‘The Simpsons’ Renewed For Seasons 31 and 32
The Simpsons has been renewed by Fox for a 31st and 32nd season, which will bring them to a record-shattering 713 episodes by the end of the deal. “Woo hoo! 32 Seasons!” Homer Simpson said in a statement. “Watch your back Meet the Press.”
Read: 150 Best ‘Simpsons’ Episodes
And while they’re likely to never catch up to the 70 season run of Meet The Press, The Simpsons is still the longest running scripted prime-time series in the history of American television. They pulled ahead of Gunsmoke in April of 2018, though the classic Western was an hour long for much of its 20 year run and thus has still created far more hours of television than The Simpsons.
The Simpsons began its life as a series of animated shorts on The Tracey Ullman Show in April 1987. It became its own series on Fox in December 1989 and quickly became one of the fledgling network’s signature hits, spawning a seemingly endless stream of t-shirts, stuffed animals and other bits of merchandise that generated a fortune for Fox and the show’s creators.
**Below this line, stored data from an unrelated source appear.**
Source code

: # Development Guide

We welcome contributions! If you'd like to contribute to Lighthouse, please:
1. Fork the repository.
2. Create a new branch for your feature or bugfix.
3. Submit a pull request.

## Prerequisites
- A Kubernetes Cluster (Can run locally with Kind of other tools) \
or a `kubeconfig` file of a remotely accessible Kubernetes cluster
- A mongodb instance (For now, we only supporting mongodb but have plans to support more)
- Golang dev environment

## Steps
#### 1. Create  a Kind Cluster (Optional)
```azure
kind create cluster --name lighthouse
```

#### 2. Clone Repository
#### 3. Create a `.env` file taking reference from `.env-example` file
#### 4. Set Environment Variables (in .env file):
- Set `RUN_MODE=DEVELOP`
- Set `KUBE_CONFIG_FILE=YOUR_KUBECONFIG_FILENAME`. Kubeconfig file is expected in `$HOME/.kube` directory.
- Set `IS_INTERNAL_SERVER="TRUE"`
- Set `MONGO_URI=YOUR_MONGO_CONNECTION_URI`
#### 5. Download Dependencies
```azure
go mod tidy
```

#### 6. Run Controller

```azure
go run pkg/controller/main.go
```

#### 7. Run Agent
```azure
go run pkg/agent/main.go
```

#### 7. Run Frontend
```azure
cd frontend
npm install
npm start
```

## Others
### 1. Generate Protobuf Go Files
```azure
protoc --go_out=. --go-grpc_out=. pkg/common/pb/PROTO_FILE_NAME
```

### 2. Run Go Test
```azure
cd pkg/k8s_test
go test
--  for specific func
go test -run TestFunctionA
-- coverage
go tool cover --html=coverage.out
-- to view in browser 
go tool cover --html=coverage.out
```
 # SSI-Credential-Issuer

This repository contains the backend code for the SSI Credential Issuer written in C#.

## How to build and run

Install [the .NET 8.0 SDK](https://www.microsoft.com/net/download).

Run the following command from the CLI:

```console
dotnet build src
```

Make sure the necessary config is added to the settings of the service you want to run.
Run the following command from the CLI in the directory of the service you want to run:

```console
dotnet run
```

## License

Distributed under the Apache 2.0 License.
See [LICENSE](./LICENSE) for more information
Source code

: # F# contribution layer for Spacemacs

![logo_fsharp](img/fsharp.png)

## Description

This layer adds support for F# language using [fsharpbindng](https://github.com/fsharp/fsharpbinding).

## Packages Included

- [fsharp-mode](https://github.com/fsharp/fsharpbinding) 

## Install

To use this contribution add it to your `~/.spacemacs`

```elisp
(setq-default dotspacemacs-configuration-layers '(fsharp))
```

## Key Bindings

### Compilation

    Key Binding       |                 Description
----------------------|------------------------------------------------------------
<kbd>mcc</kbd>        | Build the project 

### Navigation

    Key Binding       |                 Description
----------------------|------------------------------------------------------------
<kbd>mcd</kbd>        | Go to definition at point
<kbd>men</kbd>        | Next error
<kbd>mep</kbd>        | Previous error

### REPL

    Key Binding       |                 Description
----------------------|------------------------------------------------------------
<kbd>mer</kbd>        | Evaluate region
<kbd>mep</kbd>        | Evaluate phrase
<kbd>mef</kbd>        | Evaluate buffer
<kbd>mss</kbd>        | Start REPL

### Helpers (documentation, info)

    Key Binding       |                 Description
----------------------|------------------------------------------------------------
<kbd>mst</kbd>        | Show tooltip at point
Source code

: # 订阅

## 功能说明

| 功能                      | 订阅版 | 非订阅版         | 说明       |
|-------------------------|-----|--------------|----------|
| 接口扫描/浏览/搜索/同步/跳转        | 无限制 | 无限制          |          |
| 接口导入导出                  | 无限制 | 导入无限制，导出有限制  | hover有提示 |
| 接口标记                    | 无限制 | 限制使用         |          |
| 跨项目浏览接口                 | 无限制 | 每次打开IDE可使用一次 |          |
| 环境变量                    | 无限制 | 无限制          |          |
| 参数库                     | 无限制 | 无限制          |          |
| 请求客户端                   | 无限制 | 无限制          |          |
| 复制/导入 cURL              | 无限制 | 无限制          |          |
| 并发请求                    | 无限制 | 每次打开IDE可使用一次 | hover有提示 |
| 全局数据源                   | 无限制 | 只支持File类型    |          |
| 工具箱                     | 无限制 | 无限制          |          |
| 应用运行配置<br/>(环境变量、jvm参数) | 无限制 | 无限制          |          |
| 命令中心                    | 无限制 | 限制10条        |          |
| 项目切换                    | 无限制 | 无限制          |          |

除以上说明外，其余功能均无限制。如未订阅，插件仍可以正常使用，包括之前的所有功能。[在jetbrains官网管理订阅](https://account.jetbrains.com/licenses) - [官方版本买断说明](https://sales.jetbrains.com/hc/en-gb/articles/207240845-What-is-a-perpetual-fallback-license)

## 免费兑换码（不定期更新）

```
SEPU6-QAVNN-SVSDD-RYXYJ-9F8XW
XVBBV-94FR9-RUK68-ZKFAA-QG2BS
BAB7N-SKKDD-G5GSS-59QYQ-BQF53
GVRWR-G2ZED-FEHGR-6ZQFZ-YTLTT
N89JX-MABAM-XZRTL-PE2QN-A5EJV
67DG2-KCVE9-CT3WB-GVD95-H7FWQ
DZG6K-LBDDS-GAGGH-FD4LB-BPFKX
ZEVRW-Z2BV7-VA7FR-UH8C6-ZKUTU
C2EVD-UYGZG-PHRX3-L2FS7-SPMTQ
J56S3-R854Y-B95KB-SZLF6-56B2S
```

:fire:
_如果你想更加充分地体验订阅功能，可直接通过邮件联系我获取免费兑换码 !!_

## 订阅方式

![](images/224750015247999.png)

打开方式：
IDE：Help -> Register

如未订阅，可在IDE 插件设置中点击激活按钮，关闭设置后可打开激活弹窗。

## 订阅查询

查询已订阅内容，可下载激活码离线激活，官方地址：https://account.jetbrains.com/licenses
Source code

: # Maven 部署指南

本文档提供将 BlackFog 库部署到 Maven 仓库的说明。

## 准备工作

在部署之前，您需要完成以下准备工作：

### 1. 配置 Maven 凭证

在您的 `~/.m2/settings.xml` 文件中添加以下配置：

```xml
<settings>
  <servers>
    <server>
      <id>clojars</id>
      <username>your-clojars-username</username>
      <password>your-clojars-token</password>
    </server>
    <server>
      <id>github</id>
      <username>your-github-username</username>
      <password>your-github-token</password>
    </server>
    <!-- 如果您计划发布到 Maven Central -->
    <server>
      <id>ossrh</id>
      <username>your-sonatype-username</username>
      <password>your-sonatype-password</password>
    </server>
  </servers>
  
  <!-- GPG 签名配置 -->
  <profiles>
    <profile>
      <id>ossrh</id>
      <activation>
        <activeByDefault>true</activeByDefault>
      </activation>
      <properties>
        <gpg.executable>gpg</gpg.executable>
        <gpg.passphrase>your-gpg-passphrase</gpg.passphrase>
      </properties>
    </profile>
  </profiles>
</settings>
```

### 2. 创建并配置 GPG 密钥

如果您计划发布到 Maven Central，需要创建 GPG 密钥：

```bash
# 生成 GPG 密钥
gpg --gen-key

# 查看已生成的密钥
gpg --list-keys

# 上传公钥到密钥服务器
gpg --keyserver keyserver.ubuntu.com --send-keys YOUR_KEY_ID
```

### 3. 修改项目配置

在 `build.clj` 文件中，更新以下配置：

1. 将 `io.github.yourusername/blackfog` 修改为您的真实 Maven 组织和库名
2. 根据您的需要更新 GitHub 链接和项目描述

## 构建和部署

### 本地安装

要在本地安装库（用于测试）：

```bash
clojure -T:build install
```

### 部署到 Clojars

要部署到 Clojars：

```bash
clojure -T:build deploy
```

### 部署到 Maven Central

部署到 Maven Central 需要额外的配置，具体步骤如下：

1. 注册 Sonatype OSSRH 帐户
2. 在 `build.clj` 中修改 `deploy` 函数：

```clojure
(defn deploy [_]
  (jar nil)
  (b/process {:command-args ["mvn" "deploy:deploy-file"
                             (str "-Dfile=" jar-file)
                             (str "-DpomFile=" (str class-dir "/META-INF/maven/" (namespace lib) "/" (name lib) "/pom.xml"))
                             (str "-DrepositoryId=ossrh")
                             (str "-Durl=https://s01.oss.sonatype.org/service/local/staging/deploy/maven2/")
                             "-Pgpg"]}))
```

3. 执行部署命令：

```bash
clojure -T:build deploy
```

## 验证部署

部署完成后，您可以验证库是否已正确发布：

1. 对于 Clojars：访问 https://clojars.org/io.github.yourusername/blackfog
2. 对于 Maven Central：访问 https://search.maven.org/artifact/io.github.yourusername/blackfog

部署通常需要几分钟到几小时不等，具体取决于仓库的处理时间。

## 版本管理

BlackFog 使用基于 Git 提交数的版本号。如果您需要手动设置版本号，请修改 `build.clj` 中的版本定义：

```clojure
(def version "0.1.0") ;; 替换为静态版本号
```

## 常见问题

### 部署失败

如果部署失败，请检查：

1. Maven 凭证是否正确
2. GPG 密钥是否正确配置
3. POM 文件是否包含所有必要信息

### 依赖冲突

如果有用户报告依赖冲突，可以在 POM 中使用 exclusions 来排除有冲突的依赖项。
Ratings are down significantly down from the early days of the show and many fans say it has been a steep creative decline for the last two decades, but it still reliably pulls in between 3 and 8 million viewers per episode. The voice actors behind the core characters are also still around, even though Harry Shearer – who voices Mr. Burns, Ned Flanders, Principal Skinner, Waylon Smithers and many others – nearly left in 2015 following a pay dispute.
The show sparked considerable controversy last year when comedian Hari Kondabolu released the documentary The Problem with Apu, which chronicled the pain that the character of Apu Nahasapeemapetilon has caused for him and other Indians. Simpsons creator Matt Groening refused to comment in the movie, but he later told the USA Today that he stood by the character. “I’m proud of what we do on the show,” he said. “And I think it’s a time in our culture where people love to pretend they’re offended.”